**Action item**
Look through the records below for the line with "les eaux tumultueuses" and the line with "- **Supériorité économique", then return those lines and all lines between, exactly.

Document images with source code:
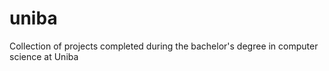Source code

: # uniba
Collection of projects completed during the bachelor's degree in computer science at Uniba 
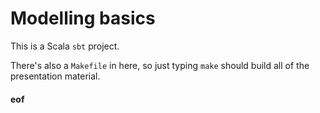 # Modelling basics

This is a Scala `sbt` project.

There's also a `Makefile` in here, so just typing `make` should build all of the presentation material.




#### eof

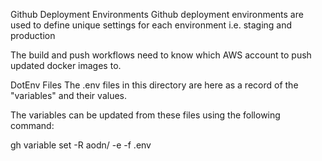 Github Deployment Environments
Github deployment environments are used to define unique settings for each environment i.e. staging and production

The build and push workflows need to know which AWS account to push updated docker images to.

DotEnv Files
The .env files in this directory are here as a record of the "variables" and their values.

The variables can be updated from these files using the following command:

gh variable set -R aodn/<repo name> -e <environment name> -f <environment>.env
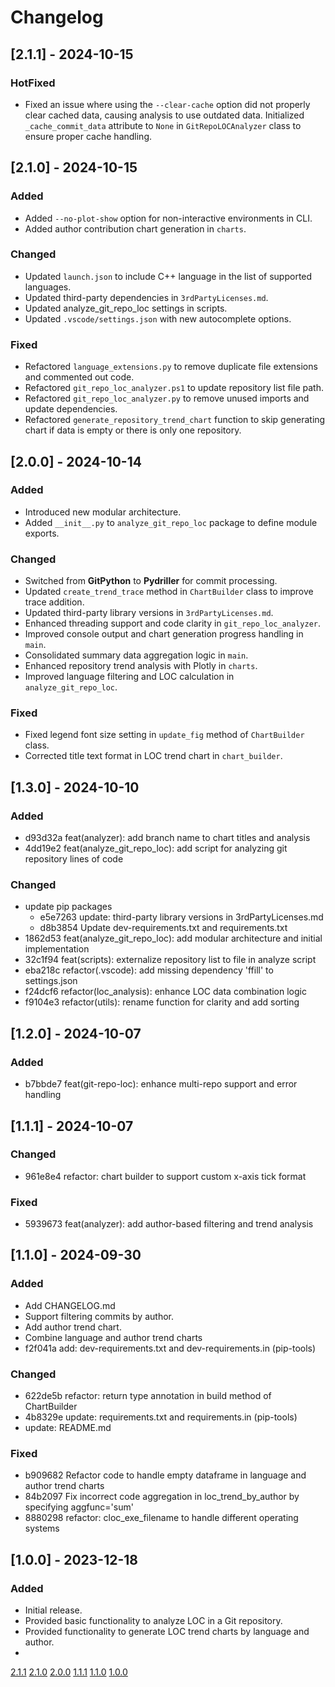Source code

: # Changelog

## [2.1.1] - 2024-10-15

### HotFixed

- Fixed an issue where using the `--clear-cache` option did not properly clear cached data, causing analysis to use outdated data. Initialized `_cache_commit_data` attribute to `None` in `GitRepoLOCAnalyzer` class to ensure proper cache handling.

## [2.1.0] - 2024-10-15

### Added

- Added `--no-plot-show` option for non-interactive environments in CLI.
- Added author contribution chart generation in `charts`.

### Changed

- Updated `launch.json` to include C++ language in the list of supported languages.
- Updated third-party dependencies in `3rdPartyLicenses.md`.
- Updated analyze_git_repo_loc settings in scripts.
- Updated `.vscode/settings.json` with new autocomplete options.

### Fixed

- Refactored `language_extensions.py` to remove duplicate file extensions and commented out code.
- Refactored `git_repo_loc_analyzer.ps1` to update repository list file path.
- Refactored `git_repo_loc_analyzer.py` to remove unused imports and update dependencies.
- Refactored `generate_repository_trend_chart` function to skip generating chart if data is empty or there is only one repository.

## [2.0.0] - 2024-10-14

### Added

- Introduced new modular architecture.
- Added `__init__.py` to `analyze_git_repo_loc` package to define module exports.

### Changed

- Switched from __GitPython__ to __Pydriller__ for commit processing.
- Updated `create_trend_trace` method in `ChartBuilder` class to improve trace addition.
- Updated third-party library versions in `3rdPartyLicenses.md`.
- Enhanced threading support and code clarity in `git_repo_loc_analyzer`.
- Improved console output and chart generation progress handling in `main`.
- Consolidated summary data aggregation logic in `main`.
- Enhanced repository trend analysis with Plotly in `charts`.
- Improved language filtering and LOC calculation in `analyze_git_repo_loc`.

### Fixed

- Fixed legend font size setting in `update_fig` method of `ChartBuilder` class.
- Corrected title text format in LOC trend chart in `chart_builder`.

## [1.3.0] - 2024-10-10

### Added

- d93d32a feat(analyzer): add branch name to chart titles and analysis
- 4dd19e2 feat(analyze_git_repo_loc): add script for analyzing git repository lines of code

### Changed

- update pip packages
  - e5e7263 update: third-party library versions in 3rdPartyLicenses.md
  - d8b3854 Update dev-requirements.txt and requirements.txt
- 1862d53 feat(analyze_git_repo_loc): add modular architecture and initial implementation
- 32c1f94 feat(scripts): externalize repository list to file in analyze script
- eba218c refactor(.vscode): add missing dependency 'ffill' to settings.json
- f24dcf6 refactor(loc_analysis): enhance LOC data combination logic
- f9104e3 refactor(utils): rename function for clarity and add sorting

## [1.2.0] - 2024-10-07

### Added

- b7bbde7 feat(git-repo-loc): enhance multi-repo support and error handling

## [1.1.1] - 2024-10-07

### Changed

- 961e8e4 refactor: chart builder to support custom x-axis tick format

### Fixed

- 5939673 feat(analyzer): add author-based filtering and trend analysis

## [1.1.0] - 2024-09-30

### Added

- Add CHANGELOG.md
- Support filtering commits by author.
- Add author trend chart.
- Combine language and author trend charts
- f2f041a add: dev-requirements.txt and dev-requirements.in (pip-tools)

### Changed

- 622de5b refactor: return type annotation in build method of ChartBuilder
- 4b8329e update: requirements.txt and requirements.in (pip-tools)
- update: README.md

### Fixed

- b909682 Refactor code to handle empty dataframe in language and author trend charts
- 84b2097 Fix incorrect code aggregation in loc_trend_by_author by specifying aggfunc='sum'
- 8880298 refactor:  cloc_exe_filename to handle different operating systems

## [1.0.0] - 2023-12-18

### Added

- Initial release.
- Provided basic functionality to analyze LOC in a Git repository.
- Provided functionality to generate LOC trend charts by language and author.
-

[2.1.1](https://github.com/nobShinjo/AnalyzeGitRepoLoc/releases/tag/v2.1.1)
[2.1.0](https://github.com/nobShinjo/AnalyzeGitRepoLoc/releases/tag/v2.1.0)
[2.0.0](https://github.com/nobShinjo/AnalyzeGitRepoLoc/releases/tag/v2.0.0)
[1.1.1](https://github.com/nobShinjo/AnalyzeGitRepoLoc/releases/tag/v1.1.1)
[1.1.0](https://github.com/nobShinjo/AnalyzeGitRepoLoc/releases/tag/v1.1.0)
[1.0.0](https://github.com/nobShinjo/AnalyzeGitRepoLoc/releases/tag/v1.0.0)
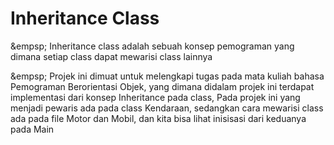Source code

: <h1>Inheritance Class</h1>
<p>&empsp; Inheritance class adalah sebuah konsep pemograman yang dimana setiap class dapat mewarisi class lainnya</p>
<p>&empsp; Projek ini dimuat untuk melengkapi tugas pada mata kuliah bahasa Pemograman Berorientasi Objek, yang dimana didalam projek ini terdapat
implementasi dari konsep Inheritance pada class, Pada projek ini yang menjadi pewaris ada pada class Kendaraan, sedangkan cara mewarisi class ada pada
file Motor dan Mobil, dan kita bisa lihat inisisasi dari keduanya pada Main</p>
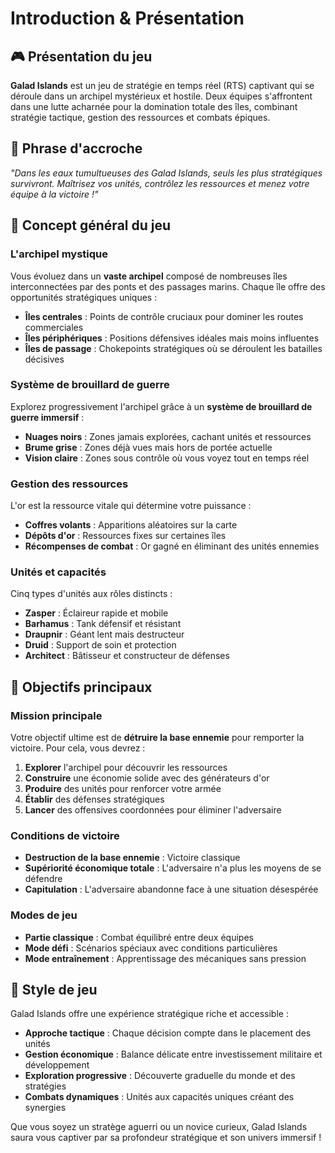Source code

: # Introduction & Présentation

## 🎮 Présentation du jeu

**Galad Islands** est un jeu de stratégie en temps réel (RTS) captivant qui se déroule dans un archipel mystérieux et hostile. Deux équipes s'affrontent dans une lutte acharnée pour la domination totale des îles, combinant stratégie tactique, gestion des ressources et combats épiques.

## 🌟 Phrase d'accroche

*"Dans les eaux tumultueuses des Galad Islands, seuls les plus stratégiques survivront. Maîtrisez vos unités, contrôlez les ressources et menez votre équipe à la victoire !"*

## 📖 Concept général du jeu

### L'archipel mystique

Vous évoluez dans un **vaste archipel** composé de nombreuses îles interconnectées par des ponts et des passages marins. Chaque île offre des opportunités stratégiques uniques :

- **Îles centrales** : Points de contrôle cruciaux pour dominer les routes commerciales
- **Îles périphériques** : Positions défensives idéales mais moins influentes
- **Îles de passage** : Chokepoints stratégiques où se déroulent les batailles décisives

### Système de brouillard de guerre

Explorez progressivement l'archipel grâce à un **système de brouillard de guerre immersif** :

- **Nuages noirs** : Zones jamais explorées, cachant unités et ressources
- **Brume grise** : Zones déjà vues mais hors de portée actuelle
- **Vision claire** : Zones sous contrôle où vous voyez tout en temps réel

### Gestion des ressources

L'or est la ressource vitale qui détermine votre puissance :

- **Coffres volants** : Apparitions aléatoires sur la carte
- **Dépôts d'or** : Ressources fixes sur certaines îles
- **Récompenses de combat** : Or gagné en éliminant des unités ennemies

### Unités et capacités

Cinq types d'unités aux rôles distincts :

- **Zasper** : Éclaireur rapide et mobile
- **Barhamus** : Tank défensif et résistant
- **Draupnir** : Géant lent mais destructeur
- **Druid** : Support de soin et protection
- **Architect** : Bâtisseur et constructeur de défenses

## 🎯 Objectifs principaux

### Mission principale

Votre objectif ultime est de **détruire la base ennemie** pour remporter la victoire. Pour cela, vous devrez :

1. **Explorer** l'archipel pour découvrir les ressources
2. **Construire** une économie solide avec des générateurs d'or
3. **Produire** des unités pour renforcer votre armée
4. **Établir** des défenses stratégiques
5. **Lancer** des offensives coordonnées pour éliminer l'adversaire

### Conditions de victoire

- **Destruction de la base ennemie** : Victoire classique
- **Supériorité économique totale** : L'adversaire n'a plus les moyens de se défendre
- **Capitulation** : L'adversaire abandonne face à une situation désespérée

### Modes de jeu

- **Partie classique** : Combat équilibré entre deux équipes
- **Mode défi** : Scénarios spéciaux avec conditions particulières
- **Mode entraînement** : Apprentissage des mécaniques sans pression

## 🎨 Style de jeu

Galad Islands offre une expérience stratégique riche et accessible :

- **Approche tactique** : Chaque décision compte dans le placement des unités
- **Gestion économique** : Balance délicate entre investissement militaire et développement
- **Exploration progressive** : Découverte graduelle du monde et des stratégies
- **Combats dynamiques** : Unités aux capacités uniques créant des synergies

Que vous soyez un stratège aguerri ou un novice curieux, Galad Islands saura vous captiver par sa profondeur stratégique et son univers immersif !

**Expected output**
*"Dans les eaux tumultueuses des Galad Islands, seuls les plus stratégiques survivront. Maîtrisez vos unités, contrôlez les ressources et menez votre équipe à la victoire !"*

## 📖 Concept général du jeu

### L'archipel mystique

Vous évoluez dans un **vaste archipel** composé de nombreuses îles interconnectées par des ponts et des passages marins. Chaque île offre des opportunités stratégiques uniques :

- **Îles centrales** : Points de contrôle cruciaux pour dominer les routes commerciales
- **Îles périphériques** : Positions défensives idéales mais moins influentes
- **Îles de passage** : Chokepoints stratégiques où se déroulent les batailles décisives

### Système de brouillard de guerre

Explorez progressivement l'archipel grâce à un **système de brouillard de guerre immersif** :

- **Nuages noirs** : Zones jamais explorées, cachant unités et ressources
- **Brume grise** : Zones déjà vues mais hors de portée actuelle
- **Vision claire** : Zones sous contrôle où vous voyez tout en temps réel

### Gestion des ressources

L'or est la ressource vitale qui détermine votre puissance :

- **Coffres volants** : Apparitions aléatoires sur la carte
- **Dépôts d'or** : Ressources fixes sur certaines îles
- **Récompenses de combat** : Or gagné en éliminant des unités ennemies

### Unités et capacités

Cinq types d'unités aux rôles distincts :

- **Zasper** : Éclaireur rapide et mobile
- **Barhamus** : Tank défensif et résistant
- **Draupnir** : Géant lent mais destructeur
- **Druid** : Support de soin et protection
- **Architect** : Bâtisseur et constructeur de défenses

## 🎯 Objectifs principaux

### Mission principale

Votre objectif ultime est de **détruire la base ennemie** pour remporter la victoire. Pour cela, vous devrez :

1. **Explorer** l'archipel pour découvrir les ressources
2. **Construire** une économie solide avec des générateurs d'or
3. **Produire** des unités pour renforcer votre armée
4. **Établir** des défenses stratégiques
5. **Lancer** des offensives coordonnées pour éliminer l'adversaire

### Conditions de victoire

- **Destruction de la base ennemie** : Victoire classique
- **Supériorité économique totale** : L'adversaire n'a plus les moyens de se défendre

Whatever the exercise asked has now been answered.